Beaucoup de médecins sont sceptiques sur l’existence même du TDAH...
Christine Gétin : J’ai rencontré beaucoup de gens sceptiques : ce sont souvent des gens qui n’ont pas pris le temps de fréquenter des enfants qui souffrent de ce trouble. J’ai revu il y a peu des journalistes que j’avais rencontrés il y a dix ans, qui étaient sceptiques alors. Ceux qui ont changé d’avis sont ceux qui ont eu soit la malchance d’avoir entre temps un enfant qui soit atteint de ce trouble soit ceux qui sont allés voir de plus près la souffrance, à la rencontre des familles et des enfants.
Je comprends que cela puisse poser problème si l’on surdiagnostique un enfant alors qu'il n'a que quelques signes. Autour de moi il y a des enfants très actifs, mais pas du tout TDAH. Ils peuvent sembler parfois un peu "fatiguants" parce qu’ils aiment bien que les choses bougent, aillent vite, mais c’est pas parce que l'on est « hyper-actif » qu’on est TDAH. Ces enfants ont plein d’amis, leur scolarité se passe bien, et ils n'ont pas besoin de soins !
N'y a-t-il pas une surmédicamentation des enfants...
Christine Gétin : On ne veut pas de surmédicamentation ! Ceux qui pensent qu’ils vont régler les problèmes de société avec des médicaments se trompent. Mais en même temps, il y a des enfants qui sont en grande souffrance. Les enfants diagnostiqués tardivement traversent de grandes difficultés, certains sont dans une grande détresse psychologique. Ne faut-il pas les soigner ? Il faut les laisser se réfugier dans l’alcool et le cannabis parce que la vie est trop difficile pour eux ? Parce qu’on exige qu’ils soient attentifs et qu’ils ne savent pas le faire ? C’est une image un peu simpliste mais elle est tout de même réelle : c’est comme si on demandait à un handicapé moteur en fauteuil de descendre les escaliers...
Que faire pour améliorer leur condition ?
Christine Gétin : Il faut encourager ces enfants quand ils réussisent à se concentrer plus de cinq minutes. Ainsi, on restaure leur estime d’eux-même, ils se sentent moins nuls, plus aptes à réussir.
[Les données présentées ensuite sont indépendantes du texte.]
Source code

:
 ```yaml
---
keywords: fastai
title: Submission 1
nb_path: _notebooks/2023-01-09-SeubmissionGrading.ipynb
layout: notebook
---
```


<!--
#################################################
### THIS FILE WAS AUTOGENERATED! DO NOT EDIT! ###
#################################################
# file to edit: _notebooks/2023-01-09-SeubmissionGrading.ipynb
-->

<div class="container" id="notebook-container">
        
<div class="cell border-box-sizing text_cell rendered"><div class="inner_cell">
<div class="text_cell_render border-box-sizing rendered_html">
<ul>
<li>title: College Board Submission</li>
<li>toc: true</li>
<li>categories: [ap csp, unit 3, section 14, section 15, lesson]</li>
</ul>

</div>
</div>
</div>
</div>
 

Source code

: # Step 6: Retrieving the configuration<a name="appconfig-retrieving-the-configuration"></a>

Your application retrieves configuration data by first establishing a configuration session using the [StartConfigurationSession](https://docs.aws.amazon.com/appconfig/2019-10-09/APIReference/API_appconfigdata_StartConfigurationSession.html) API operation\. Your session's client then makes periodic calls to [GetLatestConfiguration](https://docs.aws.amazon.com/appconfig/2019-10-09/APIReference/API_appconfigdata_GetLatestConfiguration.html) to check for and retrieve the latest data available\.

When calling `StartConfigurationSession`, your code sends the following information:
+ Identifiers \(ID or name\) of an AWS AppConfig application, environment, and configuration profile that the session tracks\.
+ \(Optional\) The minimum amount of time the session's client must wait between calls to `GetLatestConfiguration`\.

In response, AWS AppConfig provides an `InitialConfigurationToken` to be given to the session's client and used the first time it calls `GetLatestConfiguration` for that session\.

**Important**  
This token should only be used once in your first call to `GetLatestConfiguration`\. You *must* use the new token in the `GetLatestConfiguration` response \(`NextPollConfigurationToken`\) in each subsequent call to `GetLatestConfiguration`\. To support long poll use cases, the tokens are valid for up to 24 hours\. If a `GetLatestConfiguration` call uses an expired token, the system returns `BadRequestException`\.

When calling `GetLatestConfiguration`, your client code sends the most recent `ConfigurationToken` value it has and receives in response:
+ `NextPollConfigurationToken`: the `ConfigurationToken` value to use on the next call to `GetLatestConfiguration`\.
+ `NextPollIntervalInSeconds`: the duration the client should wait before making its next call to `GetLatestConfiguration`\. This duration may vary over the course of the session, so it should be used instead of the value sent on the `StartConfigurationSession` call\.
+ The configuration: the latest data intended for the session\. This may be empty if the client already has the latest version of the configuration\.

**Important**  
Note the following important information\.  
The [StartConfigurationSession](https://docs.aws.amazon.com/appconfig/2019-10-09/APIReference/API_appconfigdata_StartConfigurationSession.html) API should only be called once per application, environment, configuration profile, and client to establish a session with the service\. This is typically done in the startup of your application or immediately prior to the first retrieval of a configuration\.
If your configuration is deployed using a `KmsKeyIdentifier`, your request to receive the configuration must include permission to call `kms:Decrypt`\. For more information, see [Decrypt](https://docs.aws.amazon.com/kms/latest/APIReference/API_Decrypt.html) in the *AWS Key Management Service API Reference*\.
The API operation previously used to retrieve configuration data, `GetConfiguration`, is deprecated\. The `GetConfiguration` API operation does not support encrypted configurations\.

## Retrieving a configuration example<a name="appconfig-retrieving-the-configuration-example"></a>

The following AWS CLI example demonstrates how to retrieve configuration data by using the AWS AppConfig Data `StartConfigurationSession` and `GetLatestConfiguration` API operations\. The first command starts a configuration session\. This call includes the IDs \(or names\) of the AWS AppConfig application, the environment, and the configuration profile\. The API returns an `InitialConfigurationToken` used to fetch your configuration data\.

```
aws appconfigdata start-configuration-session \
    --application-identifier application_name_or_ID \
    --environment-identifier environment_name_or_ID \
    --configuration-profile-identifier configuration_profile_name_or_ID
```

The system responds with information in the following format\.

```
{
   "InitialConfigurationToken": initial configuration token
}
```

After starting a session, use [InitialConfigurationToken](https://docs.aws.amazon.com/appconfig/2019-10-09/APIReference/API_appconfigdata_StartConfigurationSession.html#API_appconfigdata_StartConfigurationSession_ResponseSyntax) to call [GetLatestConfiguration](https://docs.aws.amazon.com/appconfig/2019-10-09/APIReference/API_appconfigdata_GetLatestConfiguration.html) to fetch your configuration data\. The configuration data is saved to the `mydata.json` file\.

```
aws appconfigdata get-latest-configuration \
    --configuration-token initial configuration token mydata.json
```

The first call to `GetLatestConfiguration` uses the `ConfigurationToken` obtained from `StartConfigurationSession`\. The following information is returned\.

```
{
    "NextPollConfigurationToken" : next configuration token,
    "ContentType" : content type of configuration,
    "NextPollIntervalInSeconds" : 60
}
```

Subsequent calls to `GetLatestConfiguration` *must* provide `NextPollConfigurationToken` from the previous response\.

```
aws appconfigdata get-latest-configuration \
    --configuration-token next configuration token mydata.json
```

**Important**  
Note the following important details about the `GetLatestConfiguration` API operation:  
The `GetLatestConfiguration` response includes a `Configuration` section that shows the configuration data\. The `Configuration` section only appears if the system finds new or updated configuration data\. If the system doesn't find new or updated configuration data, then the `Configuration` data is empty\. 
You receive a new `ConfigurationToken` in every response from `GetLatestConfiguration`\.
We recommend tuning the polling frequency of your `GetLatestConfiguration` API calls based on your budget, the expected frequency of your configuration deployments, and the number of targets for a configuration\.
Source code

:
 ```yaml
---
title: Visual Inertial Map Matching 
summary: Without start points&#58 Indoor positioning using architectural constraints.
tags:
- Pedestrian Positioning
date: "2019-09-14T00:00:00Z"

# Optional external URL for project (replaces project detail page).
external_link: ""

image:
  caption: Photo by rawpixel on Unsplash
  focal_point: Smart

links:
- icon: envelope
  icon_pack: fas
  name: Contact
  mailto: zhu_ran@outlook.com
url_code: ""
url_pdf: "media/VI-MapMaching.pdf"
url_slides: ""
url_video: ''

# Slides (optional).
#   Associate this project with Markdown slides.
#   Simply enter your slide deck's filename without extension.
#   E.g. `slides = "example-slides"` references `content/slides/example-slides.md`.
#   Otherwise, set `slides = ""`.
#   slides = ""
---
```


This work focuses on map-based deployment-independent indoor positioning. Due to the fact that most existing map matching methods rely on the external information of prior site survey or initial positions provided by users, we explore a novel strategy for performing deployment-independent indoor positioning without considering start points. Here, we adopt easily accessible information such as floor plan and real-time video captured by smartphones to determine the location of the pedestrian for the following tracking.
Ce sont des leviers qui vont les aider à dépasser leur trouble. Attention ! On ne veut pas gommer leur différence mais en faire une vraie force.
Pour cela, il faut qu'ils soient suffisamment bien dans leur peau et qu'ils se connaissent bien. Il faut les aider, par exemple, à trouver des filières suffisamment stimulantes pour qu’ils n’aient pas besoin d’une béquille médicamenteuse. Le but est qu'ils deviennent des adultes suffisamment épanouis pour qu'ils n'aient même plus besoin de suivi médical.